_Problem_. Copy each line of the records that includes "entirely".

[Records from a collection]
#####
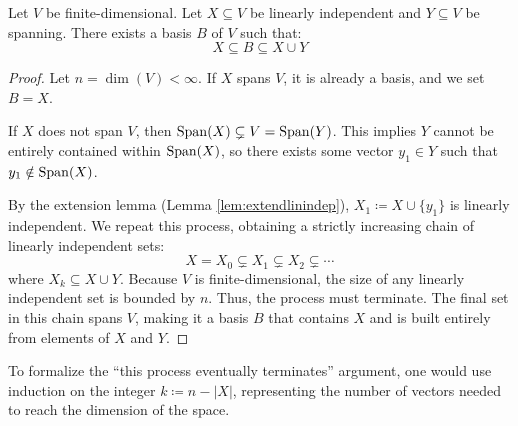 \documentclass[../linear_algebra_and_groups.tex]{subfiles}
\begin{document}
\begin{corollary}
    \begin{shaded*}
        Let $V$ be finite-dimensional. Let $X \subseteq V$ be linearly independent and $Y \subseteq V$ be spanning. There exists a basis $B$ of $V$ such that:
        \[ X \subseteq B \subseteq X \cup Y \]
    \end{shaded*}
\end{corollary}
\begin{proof}
    Let $n = \dim(V) < \infty$. If $X$ spans $V$, it is already a basis, and we set $B = X$. 
    
    If $X$ does not span $V$, then $\Span(X) \subsetneq V = \Span(Y)$. This implies $Y$ cannot be entirely contained within $\Span(X)$, so there exists some vector $y_1 \in Y$ such that $y_1 \notin \Span(X)$. 
    
    By the extension lemma (Lemma \ref{lem:extendlinindep}), $X_1 \coloneqq X \cup \{y_1\}$ is linearly independent. We repeat this process, obtaining a strictly increasing chain of linearly independent sets:
    \[ X = X_0 \subsetneq X_1 \subsetneq X_2 \subsetneq \cdots \]
    where $X_k \subseteq X \cup Y$. Because $V$ is finite-dimensional, the size of any linearly independent set is bounded by $n$. Thus, the process must terminate. The final set in this chain spans $V$, making it a basis $B$ that contains $X$ and is built entirely from elements of $X$ and $Y$.
    \qedhere
\end{proof}

\begin{remark}
    To formalize the ``this process eventually terminates'' argument, one would use induction on the integer $k \coloneqq n - |X|$, representing the number of vectors needed to reach the dimension of the space.
\end{remark}
\end{document}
#####
_Task output_.
    If $X$ does not span $V$, then $\Span(X) \subsetneq V = \Span(Y)$. This implies $Y$ cannot be entirely contained within $\Span(X)$, so there exists some vector $y_1 \in Y$ such that $y_1 \notin \Span(X)$. 
    where $X_k \subseteq X \cup Y$. Because $V$ is finite-dimensional, the size of any linearly independent set is bounded by $n$. Thus, the process must terminate. The final set in this chain spans $V$, making it a basis $B$ that contains $X$ and is built entirely from elements of $X$ and $Y$.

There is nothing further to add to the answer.